*** GIVEN RECORDS ***

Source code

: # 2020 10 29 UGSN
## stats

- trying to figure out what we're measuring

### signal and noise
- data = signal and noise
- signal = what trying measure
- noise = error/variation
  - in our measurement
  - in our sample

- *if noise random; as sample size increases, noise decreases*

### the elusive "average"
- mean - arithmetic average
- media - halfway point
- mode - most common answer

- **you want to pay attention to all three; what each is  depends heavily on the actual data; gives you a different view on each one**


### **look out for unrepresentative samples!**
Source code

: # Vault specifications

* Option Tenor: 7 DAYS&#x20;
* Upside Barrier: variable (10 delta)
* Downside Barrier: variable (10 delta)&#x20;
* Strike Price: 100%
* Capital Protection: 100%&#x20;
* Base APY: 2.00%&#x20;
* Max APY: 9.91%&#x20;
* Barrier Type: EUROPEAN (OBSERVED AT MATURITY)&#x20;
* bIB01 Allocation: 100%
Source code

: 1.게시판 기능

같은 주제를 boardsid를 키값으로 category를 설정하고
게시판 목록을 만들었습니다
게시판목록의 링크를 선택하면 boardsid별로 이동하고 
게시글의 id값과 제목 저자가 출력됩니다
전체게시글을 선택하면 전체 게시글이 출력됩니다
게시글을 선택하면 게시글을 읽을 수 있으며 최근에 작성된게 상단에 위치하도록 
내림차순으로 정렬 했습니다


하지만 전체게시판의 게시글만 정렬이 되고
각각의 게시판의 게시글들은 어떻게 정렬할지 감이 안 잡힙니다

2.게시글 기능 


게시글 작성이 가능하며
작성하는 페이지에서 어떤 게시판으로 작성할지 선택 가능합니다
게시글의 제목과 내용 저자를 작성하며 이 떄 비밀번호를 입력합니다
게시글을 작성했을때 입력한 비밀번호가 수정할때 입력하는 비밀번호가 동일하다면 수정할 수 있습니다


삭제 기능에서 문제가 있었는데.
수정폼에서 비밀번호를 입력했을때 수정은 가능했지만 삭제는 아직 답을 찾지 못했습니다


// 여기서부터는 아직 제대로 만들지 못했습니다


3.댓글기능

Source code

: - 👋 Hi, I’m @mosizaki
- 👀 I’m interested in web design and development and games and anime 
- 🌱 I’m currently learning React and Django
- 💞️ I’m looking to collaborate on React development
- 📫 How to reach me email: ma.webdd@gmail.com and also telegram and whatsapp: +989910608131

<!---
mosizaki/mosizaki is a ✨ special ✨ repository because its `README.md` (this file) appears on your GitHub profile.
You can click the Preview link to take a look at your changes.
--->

*** End of GIVEN RECORDS ***

= WORK REQUIRED =
Only lines with the word "trying" are needed. Copy them from the preceding records.

= REPLY TO THE EXERCISE =
- trying to figure out what we're measuring
- signal = what trying measure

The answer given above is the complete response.